- Exercise inputs
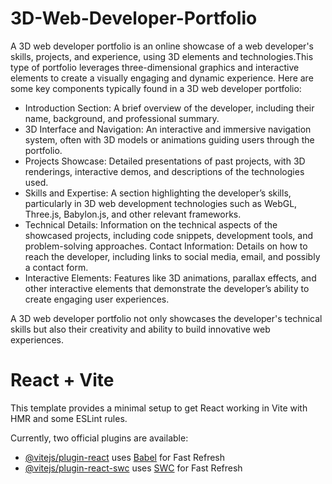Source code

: # 3D-Web-Developer-Portfolio

A 3D web developer portfolio is an online showcase of a web developer's skills, projects, and experience, using 3D elements and technologies.This type of portfolio leverages three-dimensional graphics and interactive elements to create a visually engaging and dynamic experience. Here are some key components typically found in a 3D web developer portfolio:

- Introduction Section: A brief overview of the developer, including their name, background, and professional summary.
- 3D Interface and Navigation: An interactive and immersive navigation system, often with 3D models or animations guiding users through the portfolio.
- Projects Showcase: Detailed presentations of past projects, with 3D renderings, interactive demos, and descriptions of the technologies used.
- Skills and Expertise: A section highlighting the developer’s skills, particularly in 3D web development technologies such as WebGL, Three.js, Babylon.js, and other relevant frameworks.
- Technical Details: Information on the technical aspects of the showcased projects, including code snippets, development tools, and problem-solving approaches.
  Contact Information: Details on how to reach the developer, including links to social media, email, and possibly a contact form.
- Interactive Elements: Features like 3D animations, parallax effects, and other interactive elements that demonstrate the developer’s ability to create engaging user experiences.

A 3D web developer portfolio not only showcases the developer's technical skills but also their creativity and ability to build innovative web experiences.

# React + Vite

This template provides a minimal setup to get React working in Vite with HMR and some ESLint rules.

Currently, two official plugins are available:

- [@vitejs/plugin-react](https://github.com/vitejs/vite-plugin-react/blob/main/packages/plugin-react/README.md) uses [Babel](https://babeljs.io/) for Fast Refresh
- [@vitejs/plugin-react-swc](https://github.com/vitejs/vite-plugin-react-swc) uses [SWC](https://swc.rs/) for Fast Refresh
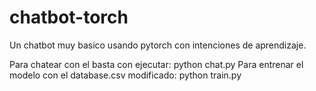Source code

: # chatbot-torch
Un chatbot muy basico usando pytorch con intenciones de aprendizaje.

Para chatear con el basta con ejecutar: python chat.py
Para entrenar el modelo con el database.csv modificado: python train.py
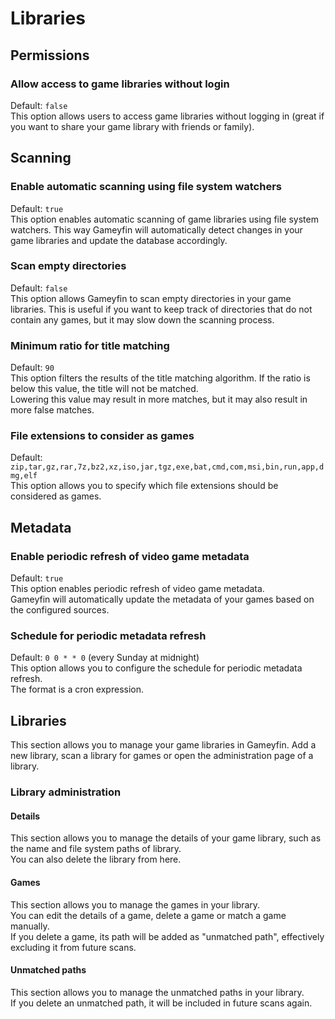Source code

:# Libraries

## Permissions

### Allow access to game libraries without login
Default: `false`  
This option allows users to access game libraries without logging in (great if you want to share your game library with friends or family).

## Scanning

### Enable automatic scanning using file system watchers
Default: `true`  
This option enables automatic scanning of game libraries using file system watchers. This way Gameyfin will automatically detect changes in your game libraries and update the database accordingly.

### Scan empty directories
Default: `false`  
This option allows Gameyfin to scan empty directories in your game libraries. This is useful if you want to keep track of directories that do not contain any games, but it may slow down the scanning process.

### Minimum ratio for title matching
Default: `90`  
This option filters the results of the title matching algorithm. If the ratio is below this value, the title will not be matched.  
Lowering this value may result in more matches, but it may also result in more false matches.

### File extensions to consider as games
Default: `zip,tar,gz,rar,7z,bz2,xz,iso,jar,tgz,exe,bat,cmd,com,msi,bin,run,app,dmg,elf`  
This option allows you to specify which file extensions should be considered as games.

## Metadata

### Enable periodic refresh of video game metadata
Default: `true`  
This option enables periodic refresh of video game metadata.  
Gameyfin will automatically update the metadata of your games based on the configured sources.

### Schedule for periodic metadata refresh
Default: `0 0 * * 0` (every Sunday at midnight)  
This option allows you to configure the schedule for periodic metadata refresh.  
The format is a cron expression.

## Libraries
This section allows you to manage your game libraries in Gameyfin.
Add a new library, scan a library for games or open the administration page of a library.

### Library administration

#### Details
This section allows you to manage the details of your game library, such as the name and file system paths of library.  
You can also delete the library from here.

#### Games
This section allows you to manage the games in your library.  
You can edit the details of a game, delete a game or match a game manually.  
If you delete a game, its path will be added as "unmatched path", effectively excluding it from future scans.

#### Unmatched paths
This section allows you to manage the unmatched paths in your library.  
If you delete an unmatched path, it will be included in future scans again.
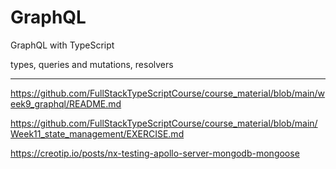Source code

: # GraphQL

GraphQL with TypeScript

types, queries and mutations, resolvers

---

https://github.com/FullStackTypeScriptCourse/course_material/blob/main/week9_graphql/README.md

https://github.com/FullStackTypeScriptCourse/course_material/blob/main/Week11_state_management/EXERCISE.md

https://creotip.io/posts/nx-testing-apollo-server-mongodb-mongoose
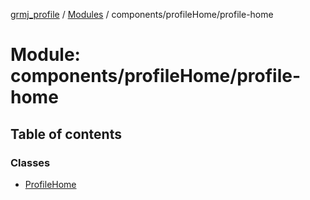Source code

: [grmj_profile](../README.md) / [Modules](../modules.md) / components/profileHome/profile-home

# Module: components/profileHome/profile-home

## Table of contents

### Classes

- [ProfileHome](../classes/components_profileHome_profile_home.ProfileHome.md)
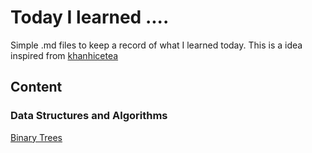 # Today I learned ....
Simple .md files to keep a record of what I learned today. This is a idea inspired from [khanhicetea](https://github.com/khanhicetea/today-i-learned/blob/master/README.md)

## Content

### Data Structures and Algorithms

[Binary Trees](https://github.com/erandakarachchi/today-i-learned/blob/master/dsa/assets/Binary%20Tree%20perfect.png)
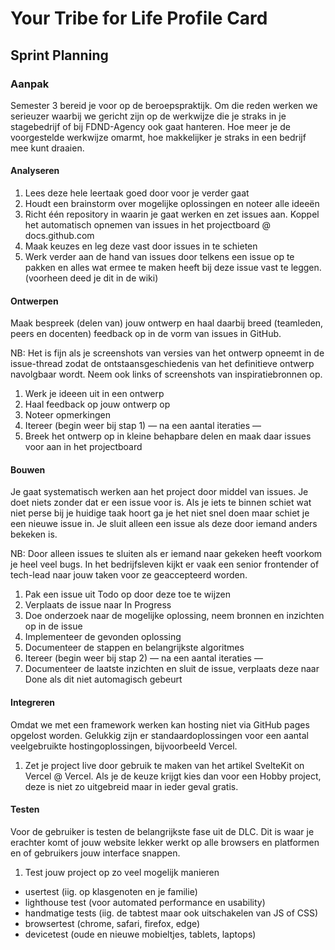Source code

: # Your Tribe for Life Profile Card

## Sprint Planning

### Aanpak
Semester 3 bereid je voor op de beroepspraktijk. Om die reden werken we serieuzer waarbij we gericht zijn op de werkwijze die je straks in je stagebedrijf of bij FDND-Agency ook gaat hanteren. Hoe meer je de voorgestelde werkwijze omarmt, hoe makkelijker je straks in een bedrijf mee kunt draaien.

#### Analyseren

1. Lees deze hele leertaak goed door voor je verder gaat
2. Houdt een brainstorm over mogelijke oplossingen en noteer alle ideeën
3. Richt één repository in waarin je gaat werken en zet issues aan. Koppel het automatisch opnemen van issues in het projectboard @ docs.github.com
4. Maak keuzes en leg deze vast door issues in te schieten
5. Werk verder aan de hand van issues door telkens een issue op te pakken en alles wat ermee te maken heeft bij deze issue vast te leggen. (voorheen deed je dit in de wiki)

#### Ontwerpen
Maak bespreek (delen van) jouw ontwerp en haal daarbij breed (teamleden, peers en docenten) feedback op in de vorm van issues in GitHub.

NB: Het is fijn als je screenshots van versies van het ontwerp opneemt in de issue-thread zodat de ontstaansgeschiedenis van het definitieve ontwerp navolgbaar wordt. Neem ook links of screenshots van inspiratiebronnen op.

1. Werk je ideeen uit in een ontwerp
2. Haal feedback op jouw ontwerp op
3. Noteer opmerkingen
4. Itereer (begin weer bij stap 1)
— na een aantal iteraties —
5. Breek het ontwerp op in kleine behapbare delen en maak daar issues voor aan in het projectboard

#### Bouwen
Je gaat systematisch werken aan het project door middel van issues. Je doet niets zonder dat er een issue voor is. Als je iets te binnen schiet wat niet perse bij je huidige taak hoort ga je het niet snel doen maar schiet je een nieuwe issue in. Je sluit alleen een issue als deze door iemand anders bekeken is.

NB: Door alleen issues te sluiten als er iemand naar gekeken heeft voorkom je heel veel bugs. In het bedrijfsleven kijkt er vaak een senior frontender of tech-lead naar jouw taken voor ze geaccepteerd worden.

1. Pak een issue uit Todo op door deze toe te wijzen
2. Verplaats de issue naar In Progress
3. Doe onderzoek naar de mogelijke oplossing, neem bronnen en inzichten op in de issue
4. Implementeer de gevonden oplossing
5. Documenteer de stappen en belangrijkste algoritmes
6. Itereer (begin weer bij stap 2)
— na een aantal iteraties —
7. Documenteer de laatste inzichten en sluit de issue, verplaats deze naar Done als dit niet automagisch gebeurt

#### Integreren
Omdat we met een framework werken kan hosting niet via GitHub pages opgelost worden. Gelukkig zijn er standaardoplossingen voor een aantal veelgebruikte hostingoplossingen, bijvoorbeeld Vercel.

1. Zet je project live door gebruik te maken van het artikel SvelteKit on Vercel @ Vercel. Als je de keuze krijgt kies dan voor een Hobby project, deze is niet zo uitgebreid maar in ieder geval gratis.

#### Testen
Voor de gebruiker is testen de belangrijkste fase uit de DLC. Dit is waar je erachter komt of jouw website lekker werkt op alle browsers en platformen en of gebruikers jouw interface snappen.

1. Test jouw project op zo veel mogelijk manieren
  - usertest (iig. op klasgenoten en je familie)
  - lighthouse test (voor automated performance en usability)
  - handmatige tests (iig. de tabtest maar ook uitschakelen van JS of CSS)
  - browsertest (chrome, safari, firefox, edge)
  - devicetest (oude en nieuwe mobieltjes, tablets, laptops)


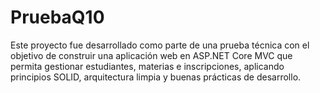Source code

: # PruebaQ10
Este proyecto fue desarrollado como parte de una prueba técnica con el objetivo de construir una aplicación web en ASP.NET Core MVC que permita gestionar estudiantes, materias e inscripciones, aplicando principios SOLID, arquitectura limpia y buenas prácticas de desarrollo.
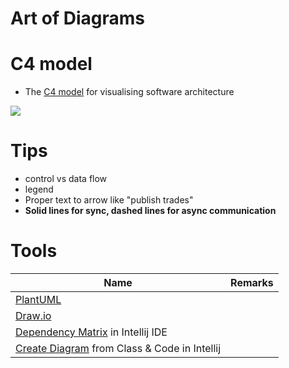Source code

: # Art of Diagrams

# C4 model
- The [C4 model](https://c4model.com/) for visualising software architecture

![](https://c4model.com/images/c4-overview.png)

# Tips
- control vs data flow
- legend
- Proper text to arrow like "publish trades"
- **Solid lines for sync, dashed lines for async communication**

# Tools

| Name                                                                                                                               | Remarks |
|------------------------------------------------------------------------------------------------------------------------------------|---------|
| [PlantUML](https://www.plantuml.com/plantuml/uml/SyfFKj2rKt3CoKnELR1Io4ZDoSa70000)                                                 |         |
| [Draw.io](https://app.diagrams.net/)                                                                                               |         |
| [Dependency Matrix](https://www.jetbrains.com/help/idea/dsm-analysis.html) in Intellij IDE                                         |         |
| [Create Diagram](https://stackoverflow.com/questions/8942751/use-intellij-to-generate-class-diagram) from Class & Code in Intellij |         |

- Exercise goal
Check each line of the listing for "like", and copy the ones that hold it.

- Response
- Interactive Elements: Features like 3D animations, parallax effects, and other interactive elements that demonstrate the developer’s ability to create engaging user experiences.
- Proper text to arrow like "publish trades"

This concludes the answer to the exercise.